++++ Data section
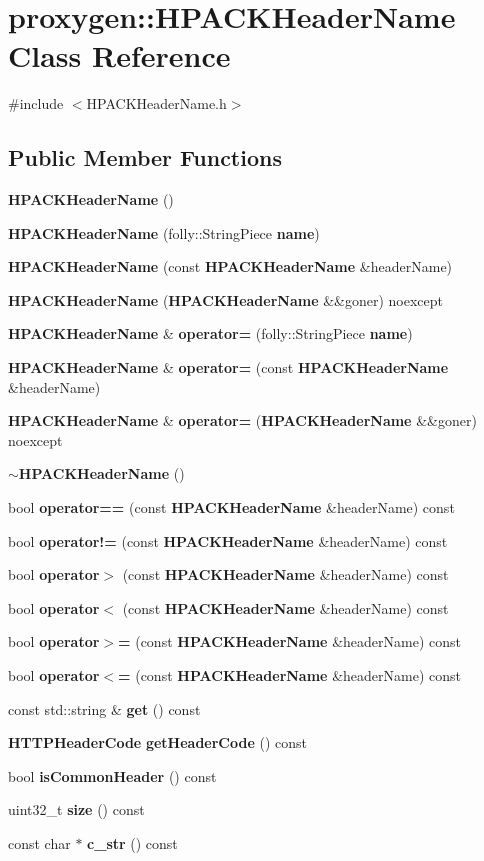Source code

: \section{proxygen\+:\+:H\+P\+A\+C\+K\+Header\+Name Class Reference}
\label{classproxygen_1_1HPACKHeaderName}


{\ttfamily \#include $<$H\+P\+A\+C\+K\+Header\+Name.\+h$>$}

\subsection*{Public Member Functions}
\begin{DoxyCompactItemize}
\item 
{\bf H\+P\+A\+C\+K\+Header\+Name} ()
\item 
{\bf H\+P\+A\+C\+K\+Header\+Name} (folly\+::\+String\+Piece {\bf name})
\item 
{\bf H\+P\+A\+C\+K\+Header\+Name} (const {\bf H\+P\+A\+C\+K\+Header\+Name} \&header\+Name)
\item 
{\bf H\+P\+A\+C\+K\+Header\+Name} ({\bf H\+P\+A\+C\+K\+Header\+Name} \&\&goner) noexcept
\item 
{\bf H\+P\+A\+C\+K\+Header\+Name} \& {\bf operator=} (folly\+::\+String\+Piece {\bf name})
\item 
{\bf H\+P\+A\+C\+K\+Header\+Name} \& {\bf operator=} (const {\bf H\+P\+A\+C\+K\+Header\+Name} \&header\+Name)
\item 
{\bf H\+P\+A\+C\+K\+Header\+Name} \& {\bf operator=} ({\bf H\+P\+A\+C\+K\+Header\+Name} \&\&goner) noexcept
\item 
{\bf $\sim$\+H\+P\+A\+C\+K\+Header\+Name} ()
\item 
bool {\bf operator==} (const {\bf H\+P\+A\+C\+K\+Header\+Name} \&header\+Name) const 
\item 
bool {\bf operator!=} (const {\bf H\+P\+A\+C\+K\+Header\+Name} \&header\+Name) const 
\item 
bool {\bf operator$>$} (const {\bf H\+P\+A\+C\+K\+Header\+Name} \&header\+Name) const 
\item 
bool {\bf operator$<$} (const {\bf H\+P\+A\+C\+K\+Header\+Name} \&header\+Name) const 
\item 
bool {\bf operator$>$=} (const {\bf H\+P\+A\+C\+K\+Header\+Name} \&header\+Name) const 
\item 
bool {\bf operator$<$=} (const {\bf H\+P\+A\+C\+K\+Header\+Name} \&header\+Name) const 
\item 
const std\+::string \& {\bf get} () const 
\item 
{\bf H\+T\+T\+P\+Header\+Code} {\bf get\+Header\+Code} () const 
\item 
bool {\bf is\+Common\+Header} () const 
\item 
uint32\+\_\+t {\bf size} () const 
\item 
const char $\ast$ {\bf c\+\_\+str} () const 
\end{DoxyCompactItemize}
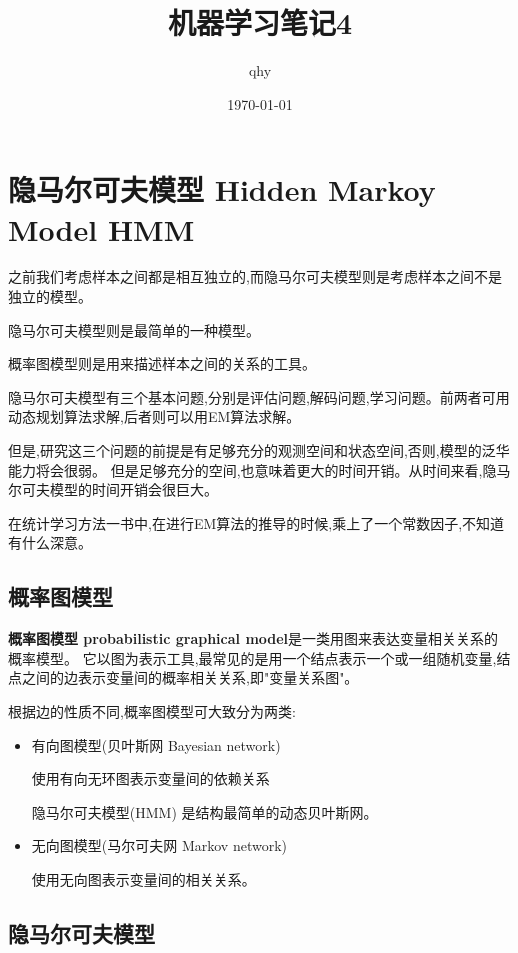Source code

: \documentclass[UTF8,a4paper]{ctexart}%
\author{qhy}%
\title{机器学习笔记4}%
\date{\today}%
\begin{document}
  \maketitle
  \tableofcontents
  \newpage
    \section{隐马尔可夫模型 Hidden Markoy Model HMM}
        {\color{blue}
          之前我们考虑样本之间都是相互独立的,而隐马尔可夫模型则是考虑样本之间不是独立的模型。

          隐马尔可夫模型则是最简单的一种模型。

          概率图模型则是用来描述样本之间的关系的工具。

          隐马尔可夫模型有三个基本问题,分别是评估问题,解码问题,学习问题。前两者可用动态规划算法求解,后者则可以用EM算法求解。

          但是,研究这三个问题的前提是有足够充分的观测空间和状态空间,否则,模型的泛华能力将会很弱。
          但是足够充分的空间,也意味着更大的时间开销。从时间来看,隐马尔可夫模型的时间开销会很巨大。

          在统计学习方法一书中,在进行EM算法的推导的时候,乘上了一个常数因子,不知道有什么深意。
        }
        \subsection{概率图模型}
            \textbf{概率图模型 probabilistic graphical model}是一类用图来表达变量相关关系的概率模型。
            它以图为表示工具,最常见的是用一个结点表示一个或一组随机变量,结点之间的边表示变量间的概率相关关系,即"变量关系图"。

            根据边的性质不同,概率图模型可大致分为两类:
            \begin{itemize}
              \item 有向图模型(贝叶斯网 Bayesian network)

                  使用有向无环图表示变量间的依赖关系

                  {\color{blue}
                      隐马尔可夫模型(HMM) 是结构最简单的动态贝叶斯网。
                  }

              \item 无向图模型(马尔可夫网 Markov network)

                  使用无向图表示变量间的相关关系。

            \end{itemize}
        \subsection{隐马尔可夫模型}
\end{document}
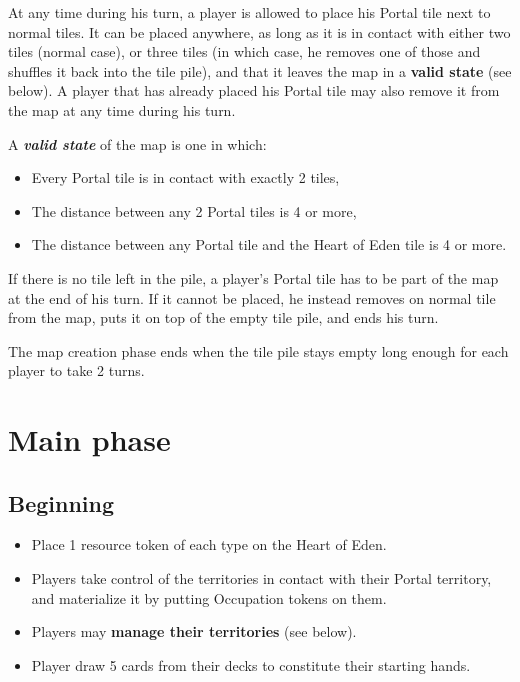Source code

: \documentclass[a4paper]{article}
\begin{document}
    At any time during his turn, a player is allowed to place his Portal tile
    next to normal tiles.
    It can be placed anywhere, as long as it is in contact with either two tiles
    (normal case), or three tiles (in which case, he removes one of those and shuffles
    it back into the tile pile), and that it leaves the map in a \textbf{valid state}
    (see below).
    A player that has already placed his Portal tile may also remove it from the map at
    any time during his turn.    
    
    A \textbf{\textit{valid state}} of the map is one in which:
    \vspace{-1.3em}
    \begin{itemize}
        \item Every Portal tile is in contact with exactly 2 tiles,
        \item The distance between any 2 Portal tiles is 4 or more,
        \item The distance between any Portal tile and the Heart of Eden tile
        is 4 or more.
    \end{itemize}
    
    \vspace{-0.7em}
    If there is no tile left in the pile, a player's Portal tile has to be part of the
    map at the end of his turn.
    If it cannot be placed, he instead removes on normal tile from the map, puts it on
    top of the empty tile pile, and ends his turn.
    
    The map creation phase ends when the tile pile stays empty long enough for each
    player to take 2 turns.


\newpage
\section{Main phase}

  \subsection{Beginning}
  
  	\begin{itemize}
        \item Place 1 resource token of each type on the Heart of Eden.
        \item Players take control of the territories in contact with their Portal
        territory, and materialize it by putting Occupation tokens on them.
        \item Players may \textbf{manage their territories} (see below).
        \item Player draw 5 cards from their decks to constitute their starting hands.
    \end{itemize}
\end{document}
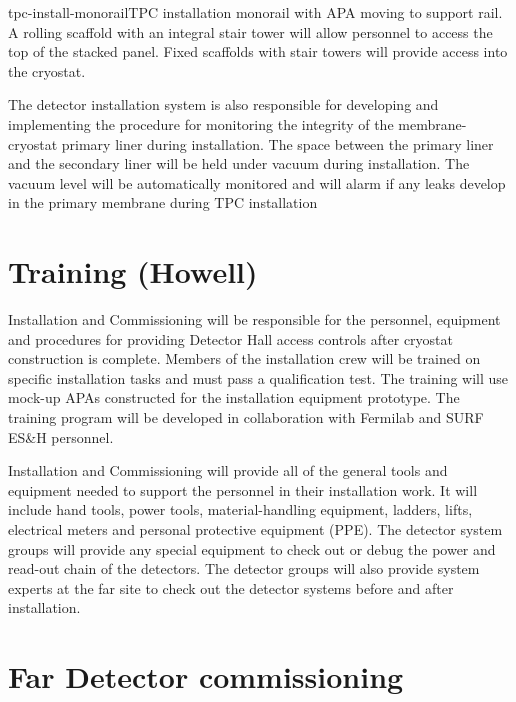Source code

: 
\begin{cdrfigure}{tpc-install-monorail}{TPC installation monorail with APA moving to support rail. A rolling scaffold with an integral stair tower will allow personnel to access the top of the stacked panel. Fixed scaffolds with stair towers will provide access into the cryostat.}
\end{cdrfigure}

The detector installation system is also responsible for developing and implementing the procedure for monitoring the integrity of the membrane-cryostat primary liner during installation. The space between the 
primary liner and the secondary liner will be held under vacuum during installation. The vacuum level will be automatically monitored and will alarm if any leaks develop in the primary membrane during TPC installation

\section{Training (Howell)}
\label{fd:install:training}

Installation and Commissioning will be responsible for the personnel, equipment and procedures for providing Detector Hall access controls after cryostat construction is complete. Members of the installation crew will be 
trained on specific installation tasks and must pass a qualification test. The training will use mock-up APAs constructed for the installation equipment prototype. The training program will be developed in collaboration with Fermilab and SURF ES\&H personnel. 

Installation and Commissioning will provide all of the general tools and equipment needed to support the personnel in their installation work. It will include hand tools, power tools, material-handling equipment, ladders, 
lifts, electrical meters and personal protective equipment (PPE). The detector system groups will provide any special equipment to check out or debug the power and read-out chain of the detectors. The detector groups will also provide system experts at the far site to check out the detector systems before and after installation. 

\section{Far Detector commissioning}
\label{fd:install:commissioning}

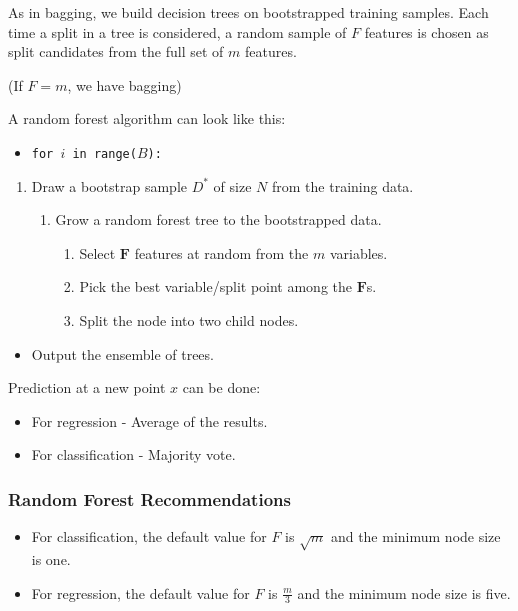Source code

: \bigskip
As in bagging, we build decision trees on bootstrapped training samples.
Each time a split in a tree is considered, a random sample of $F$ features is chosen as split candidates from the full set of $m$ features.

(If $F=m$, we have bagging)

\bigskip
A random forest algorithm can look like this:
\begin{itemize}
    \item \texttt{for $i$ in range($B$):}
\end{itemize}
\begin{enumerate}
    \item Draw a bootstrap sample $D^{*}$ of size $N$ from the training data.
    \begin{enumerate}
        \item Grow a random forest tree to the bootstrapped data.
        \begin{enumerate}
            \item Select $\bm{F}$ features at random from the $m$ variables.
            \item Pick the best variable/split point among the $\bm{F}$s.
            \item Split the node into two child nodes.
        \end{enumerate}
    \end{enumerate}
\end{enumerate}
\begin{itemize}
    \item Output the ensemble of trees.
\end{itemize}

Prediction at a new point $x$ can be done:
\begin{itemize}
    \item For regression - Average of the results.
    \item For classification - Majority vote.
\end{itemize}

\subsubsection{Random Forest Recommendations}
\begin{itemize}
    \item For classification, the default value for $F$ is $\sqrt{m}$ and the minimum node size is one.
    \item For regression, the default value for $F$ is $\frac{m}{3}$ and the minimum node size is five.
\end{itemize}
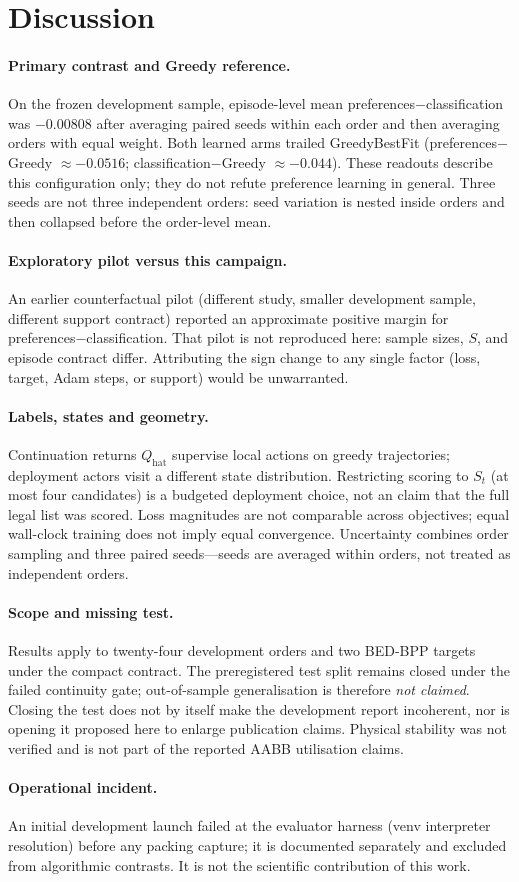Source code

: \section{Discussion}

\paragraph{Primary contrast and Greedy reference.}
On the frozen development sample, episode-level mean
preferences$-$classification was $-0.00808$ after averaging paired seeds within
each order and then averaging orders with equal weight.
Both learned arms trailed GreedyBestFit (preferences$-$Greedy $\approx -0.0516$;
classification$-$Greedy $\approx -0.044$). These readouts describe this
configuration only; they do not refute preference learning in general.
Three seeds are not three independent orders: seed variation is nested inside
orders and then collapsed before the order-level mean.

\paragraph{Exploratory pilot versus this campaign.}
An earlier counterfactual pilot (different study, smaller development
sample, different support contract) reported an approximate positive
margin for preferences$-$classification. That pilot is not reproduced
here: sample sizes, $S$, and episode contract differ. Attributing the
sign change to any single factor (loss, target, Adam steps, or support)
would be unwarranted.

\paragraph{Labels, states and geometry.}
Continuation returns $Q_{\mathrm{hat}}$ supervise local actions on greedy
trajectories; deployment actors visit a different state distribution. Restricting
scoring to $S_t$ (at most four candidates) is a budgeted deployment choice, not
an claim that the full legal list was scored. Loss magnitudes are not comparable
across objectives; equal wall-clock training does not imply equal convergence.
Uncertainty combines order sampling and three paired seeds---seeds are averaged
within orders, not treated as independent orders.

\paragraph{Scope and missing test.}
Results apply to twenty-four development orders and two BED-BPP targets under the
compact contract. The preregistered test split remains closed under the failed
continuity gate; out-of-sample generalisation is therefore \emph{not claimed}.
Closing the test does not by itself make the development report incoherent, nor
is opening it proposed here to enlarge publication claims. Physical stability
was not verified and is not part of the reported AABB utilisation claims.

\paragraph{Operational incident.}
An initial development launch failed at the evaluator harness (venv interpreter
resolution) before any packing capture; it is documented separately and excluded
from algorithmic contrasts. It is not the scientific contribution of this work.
++++++++
What to work on: Please find, in the entries above, every line where "minimum" occurs, and copy it.

Solution for this problem:
    \item For classification, the default value for $F$ is $\sqrt{m}$ and the minimum node size is one.
    \item For regression, the default value for $F$ is $\frac{m}{3}$ and the minimum node size is five.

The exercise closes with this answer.